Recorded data
=====

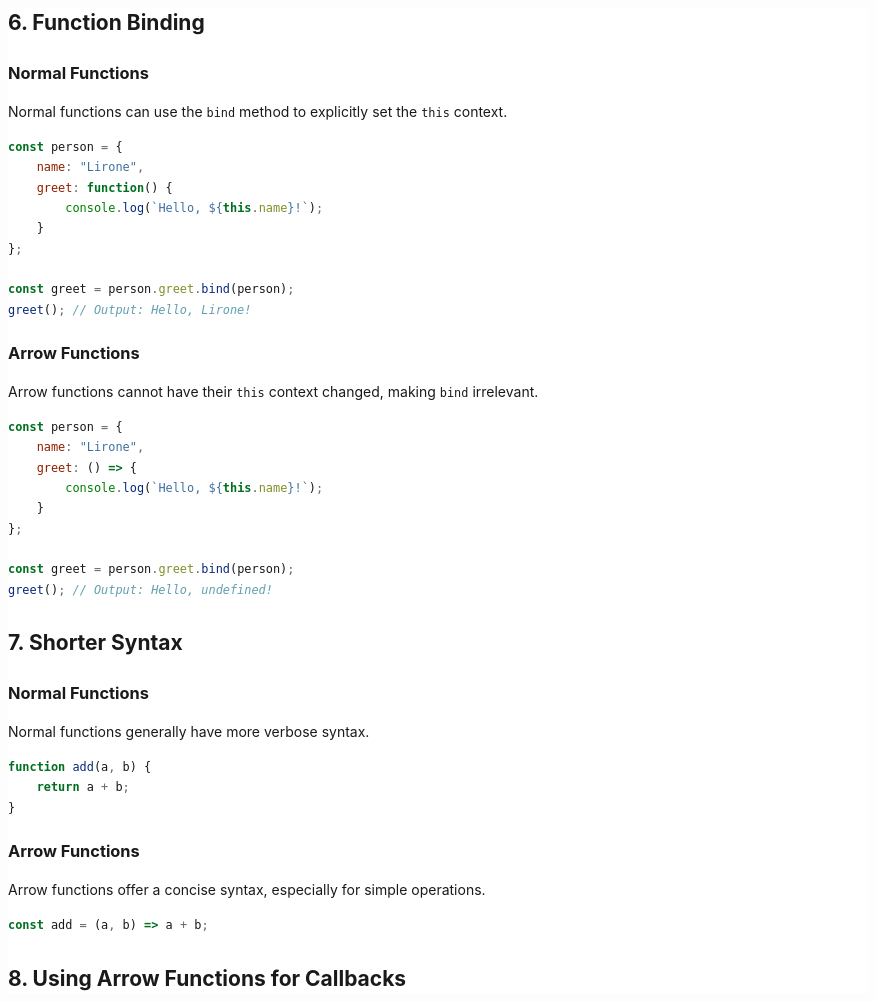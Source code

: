 ## 6. Function Binding

### Normal Functions
Normal functions can use the `bind` method to explicitly set the `this` context.

```javascript
const person = {
    name: "Lirone",
    greet: function() {
        console.log(`Hello, ${this.name}!`);
    }
};

const greet = person.greet.bind(person);
greet(); // Output: Hello, Lirone!
```

### Arrow Functions
Arrow functions cannot have their `this` context changed, making `bind` irrelevant.

```javascript
const person = {
    name: "Lirone",
    greet: () => {
        console.log(`Hello, ${this.name}!`);
    }
};

const greet = person.greet.bind(person);
greet(); // Output: Hello, undefined!
```

## 7. Shorter Syntax

### Normal Functions
Normal functions generally have more verbose syntax.

```javascript
function add(a, b) {
    return a + b;
}
```

### Arrow Functions
Arrow functions offer a concise syntax, especially for simple operations.

```javascript
const add = (a, b) => a + b;
```

## 8. Using Arrow Functions for Callbacks

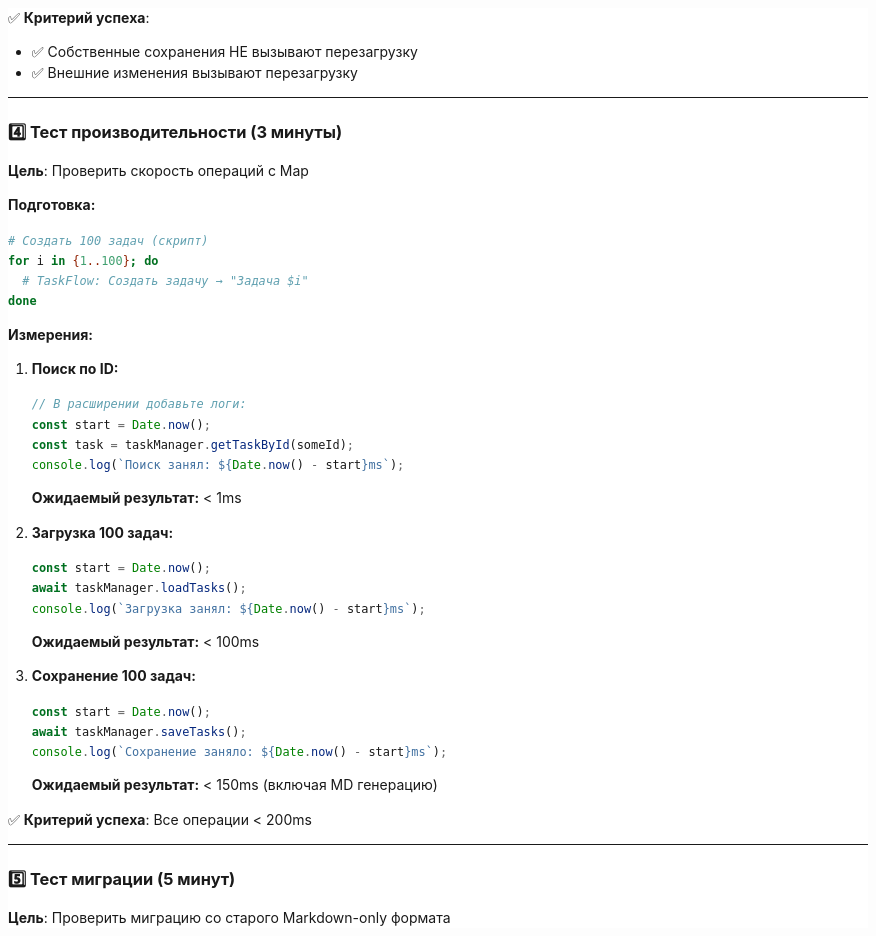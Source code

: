 ✅ **Критерий успеха**:

- ✅ Собственные сохранения НЕ вызывают перезагрузку
- ✅ Внешние изменения вызывают перезагрузку

---

### 4️⃣ Тест производительности (3 минуты)

**Цель**: Проверить скорость операций с Map

**Подготовка:**

```bash
# Создать 100 задач (скрипт)
for i in {1..100}; do
  # TaskFlow: Создать задачу → "Задача $i"
done
```

**Измерения:**

1. **Поиск по ID:**

   ```typescript
   // В расширении добавьте логи:
   const start = Date.now();
   const task = taskManager.getTaskById(someId);
   console.log(`Поиск занял: ${Date.now() - start}ms`);
   ```

   **Ожидаемый результат:** < 1ms

2. **Загрузка 100 задач:**

   ```typescript
   const start = Date.now();
   await taskManager.loadTasks();
   console.log(`Загрузка занял: ${Date.now() - start}ms`);
   ```

   **Ожидаемый результат:** < 100ms

3. **Сохранение 100 задач:**

   ```typescript
   const start = Date.now();
   await taskManager.saveTasks();
   console.log(`Сохранение заняло: ${Date.now() - start}ms`);
   ```

   **Ожидаемый результат:** < 150ms (включая MD генерацию)

✅ **Критерий успеха**: Все операции < 200ms

---

### 5️⃣ Тест миграции (5 минут)

**Цель**: Проверить миграцию со старого Markdown-only формата
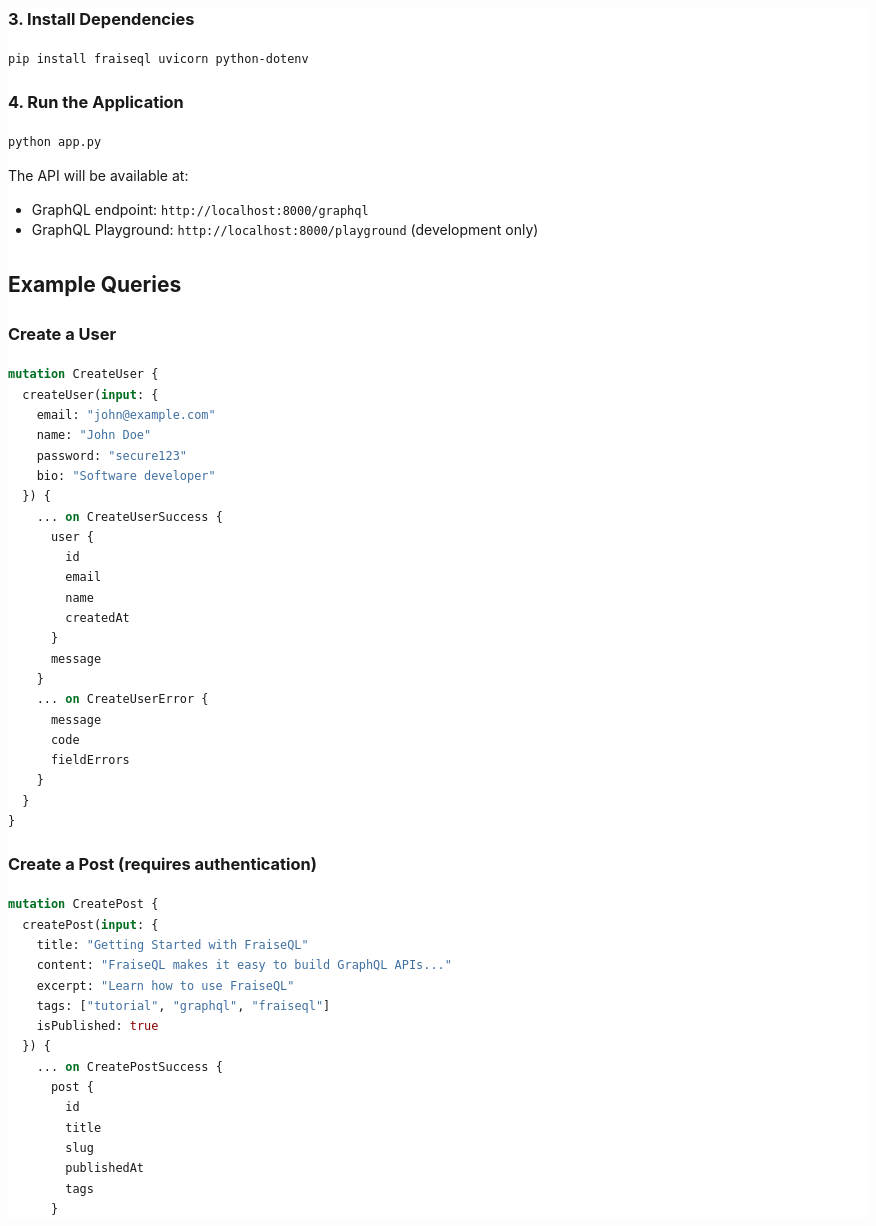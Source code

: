 ### 3. Install Dependencies

```bash
pip install fraiseql uvicorn python-dotenv
```

### 4. Run the Application

```bash
python app.py
```

The API will be available at:
- GraphQL endpoint: `http://localhost:8000/graphql`
- GraphQL Playground: `http://localhost:8000/playground` (development only)

## Example Queries

### Create a User

```graphql
mutation CreateUser {
  createUser(input: {
    email: "john@example.com"
    name: "John Doe"
    password: "secure123"
    bio: "Software developer"
  }) {
    ... on CreateUserSuccess {
      user {
        id
        email
        name
        createdAt
      }
      message
    }
    ... on CreateUserError {
      message
      code
      fieldErrors
    }
  }
}
```

### Create a Post (requires authentication)

```graphql
mutation CreatePost {
  createPost(input: {
    title: "Getting Started with FraiseQL"
    content: "FraiseQL makes it easy to build GraphQL APIs..."
    excerpt: "Learn how to use FraiseQL"
    tags: ["tutorial", "graphql", "fraiseql"]
    isPublished: true
  }) {
    ... on CreatePostSuccess {
      post {
        id
        title
        slug
        publishedAt
        tags
      }
```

=====

• _What is being asked_
Copy out the lines of the records above in which the string "Цель" appears.

• _Task output_
**Цель**: Проверить скорость операций с Map
**Цель**: Проверить миграцию со старого Markdown-only формата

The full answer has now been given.